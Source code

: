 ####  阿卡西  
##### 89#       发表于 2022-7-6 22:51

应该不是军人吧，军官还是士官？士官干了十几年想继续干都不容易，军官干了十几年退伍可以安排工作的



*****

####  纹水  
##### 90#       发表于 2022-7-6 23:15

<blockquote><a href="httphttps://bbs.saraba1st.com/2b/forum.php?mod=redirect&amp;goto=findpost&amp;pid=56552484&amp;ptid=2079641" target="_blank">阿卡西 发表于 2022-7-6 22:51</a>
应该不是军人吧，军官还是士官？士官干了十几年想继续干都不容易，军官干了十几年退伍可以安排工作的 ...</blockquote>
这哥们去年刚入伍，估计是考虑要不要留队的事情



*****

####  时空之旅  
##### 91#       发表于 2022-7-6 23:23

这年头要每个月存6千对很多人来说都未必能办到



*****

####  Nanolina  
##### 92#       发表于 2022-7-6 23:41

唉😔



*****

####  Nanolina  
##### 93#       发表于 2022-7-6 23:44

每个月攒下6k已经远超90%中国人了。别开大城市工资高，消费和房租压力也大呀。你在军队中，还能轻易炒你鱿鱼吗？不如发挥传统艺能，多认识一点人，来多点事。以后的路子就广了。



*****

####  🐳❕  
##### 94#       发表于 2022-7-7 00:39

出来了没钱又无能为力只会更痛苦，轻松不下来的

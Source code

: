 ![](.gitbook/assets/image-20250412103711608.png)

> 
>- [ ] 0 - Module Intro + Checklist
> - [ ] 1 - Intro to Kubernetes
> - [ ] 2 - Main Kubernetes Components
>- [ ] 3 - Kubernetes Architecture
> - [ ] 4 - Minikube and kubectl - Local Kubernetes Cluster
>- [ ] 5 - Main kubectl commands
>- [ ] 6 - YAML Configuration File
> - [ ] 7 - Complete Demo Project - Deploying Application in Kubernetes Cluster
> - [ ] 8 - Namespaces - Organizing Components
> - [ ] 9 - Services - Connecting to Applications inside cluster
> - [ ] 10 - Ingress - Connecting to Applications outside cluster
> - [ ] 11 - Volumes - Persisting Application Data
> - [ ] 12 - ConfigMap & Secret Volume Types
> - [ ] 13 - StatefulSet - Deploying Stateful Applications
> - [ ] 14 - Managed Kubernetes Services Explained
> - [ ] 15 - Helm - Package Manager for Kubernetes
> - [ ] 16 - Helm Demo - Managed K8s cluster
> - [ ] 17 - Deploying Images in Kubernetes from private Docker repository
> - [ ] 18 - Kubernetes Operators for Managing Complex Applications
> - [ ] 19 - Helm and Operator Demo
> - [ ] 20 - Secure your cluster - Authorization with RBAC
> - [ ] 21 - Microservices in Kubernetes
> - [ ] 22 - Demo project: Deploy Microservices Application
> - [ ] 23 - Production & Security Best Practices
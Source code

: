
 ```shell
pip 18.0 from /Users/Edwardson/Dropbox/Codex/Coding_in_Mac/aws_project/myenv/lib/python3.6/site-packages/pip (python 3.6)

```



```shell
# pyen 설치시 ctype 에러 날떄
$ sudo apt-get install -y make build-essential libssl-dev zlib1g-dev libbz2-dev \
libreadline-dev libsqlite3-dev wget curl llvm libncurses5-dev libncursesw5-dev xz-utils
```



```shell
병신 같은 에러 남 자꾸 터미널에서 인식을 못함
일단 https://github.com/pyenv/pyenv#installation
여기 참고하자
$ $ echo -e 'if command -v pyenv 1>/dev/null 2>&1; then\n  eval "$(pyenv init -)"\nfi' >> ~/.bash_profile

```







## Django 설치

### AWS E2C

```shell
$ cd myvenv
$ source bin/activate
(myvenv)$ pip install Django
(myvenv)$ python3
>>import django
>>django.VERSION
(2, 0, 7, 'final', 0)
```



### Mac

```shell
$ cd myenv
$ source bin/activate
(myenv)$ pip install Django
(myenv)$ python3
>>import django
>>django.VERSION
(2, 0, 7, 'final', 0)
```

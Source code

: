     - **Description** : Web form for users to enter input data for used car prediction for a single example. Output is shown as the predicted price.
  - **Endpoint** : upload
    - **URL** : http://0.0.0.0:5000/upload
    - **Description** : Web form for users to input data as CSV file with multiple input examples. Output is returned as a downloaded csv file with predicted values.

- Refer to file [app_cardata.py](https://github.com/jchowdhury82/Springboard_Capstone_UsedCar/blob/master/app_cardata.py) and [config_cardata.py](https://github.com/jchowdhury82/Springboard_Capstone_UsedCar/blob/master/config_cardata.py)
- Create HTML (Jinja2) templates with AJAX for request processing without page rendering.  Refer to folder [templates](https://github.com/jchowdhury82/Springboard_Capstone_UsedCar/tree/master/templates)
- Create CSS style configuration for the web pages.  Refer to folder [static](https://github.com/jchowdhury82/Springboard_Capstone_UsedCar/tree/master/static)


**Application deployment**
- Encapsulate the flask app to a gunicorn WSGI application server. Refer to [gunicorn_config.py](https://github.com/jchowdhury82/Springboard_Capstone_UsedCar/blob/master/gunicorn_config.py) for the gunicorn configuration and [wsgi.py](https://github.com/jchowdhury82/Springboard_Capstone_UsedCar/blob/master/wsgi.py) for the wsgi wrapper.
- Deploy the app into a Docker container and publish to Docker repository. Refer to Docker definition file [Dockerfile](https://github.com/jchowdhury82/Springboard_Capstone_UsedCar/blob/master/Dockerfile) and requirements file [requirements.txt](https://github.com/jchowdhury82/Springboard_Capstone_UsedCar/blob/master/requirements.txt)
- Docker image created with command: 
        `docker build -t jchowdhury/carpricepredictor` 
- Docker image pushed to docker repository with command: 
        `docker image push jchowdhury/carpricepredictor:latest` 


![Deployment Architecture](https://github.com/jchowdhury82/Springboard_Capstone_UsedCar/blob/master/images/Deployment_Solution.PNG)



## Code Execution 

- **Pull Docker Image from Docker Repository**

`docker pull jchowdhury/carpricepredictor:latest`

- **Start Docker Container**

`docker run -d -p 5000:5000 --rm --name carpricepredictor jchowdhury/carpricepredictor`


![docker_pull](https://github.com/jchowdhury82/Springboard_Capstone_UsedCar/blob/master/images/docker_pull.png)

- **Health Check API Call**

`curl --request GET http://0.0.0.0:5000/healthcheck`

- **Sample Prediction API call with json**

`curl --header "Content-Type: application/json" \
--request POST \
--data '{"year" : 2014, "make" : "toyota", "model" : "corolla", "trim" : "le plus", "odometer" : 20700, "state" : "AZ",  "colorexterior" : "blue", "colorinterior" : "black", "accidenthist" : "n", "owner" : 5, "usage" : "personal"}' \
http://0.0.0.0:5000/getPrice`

### [TASK ITEM]
Beginning of the records through the line with "YAML Configuration File": return that span exactly and stop there.

### [RESULT FOR THIS TASK]
Source code

: ####  阿卡西  
##### 89#       发表于 2022-7-6 22:51

应该不是军人吧，军官还是士官？士官干了十几年想继续干都不容易，军官干了十几年退伍可以安排工作的



*****

####  纹水  
##### 90#       发表于 2022-7-6 23:15

<blockquote><a href="httphttps://bbs.saraba1st.com/2b/forum.php?mod=redirect&amp;goto=findpost&amp;pid=56552484&amp;ptid=2079641" target="_blank">阿卡西 发表于 2022-7-6 22:51</a>
应该不是军人吧，军官还是士官？士官干了十几年想继续干都不容易，军官干了十几年退伍可以安排工作的 ...</blockquote>
这哥们去年刚入伍，估计是考虑要不要留队的事情



*****

####  时空之旅  
##### 91#       发表于 2022-7-6 23:23

这年头要每个月存6千对很多人来说都未必能办到



*****

####  Nanolina  
##### 92#       发表于 2022-7-6 23:41

唉😔



*****

####  Nanolina  
##### 93#       发表于 2022-7-6 23:44

每个月攒下6k已经远超90%中国人了。别开大城市工资高，消费和房租压力也大呀。你在军队中，还能轻易炒你鱿鱼吗？不如发挥传统艺能，多认识一点人，来多点事。以后的路子就广了。



*****

####  🐳❕  
##### 94#       发表于 2022-7-7 00:39

出来了没钱又无能为力只会更痛苦，轻松不下来的

Source code

: ![](.gitbook/assets/image-20250412103711608.png)

> 
>- [ ] 0 - Module Intro + Checklist
> - [ ] 1 - Intro to Kubernetes
> - [ ] 2 - Main Kubernetes Components
>- [ ] 3 - Kubernetes Architecture
> - [ ] 4 - Minikube and kubectl - Local Kubernetes Cluster
>- [ ] 5 - Main kubectl commands
>- [ ] 6 - YAML Configuration File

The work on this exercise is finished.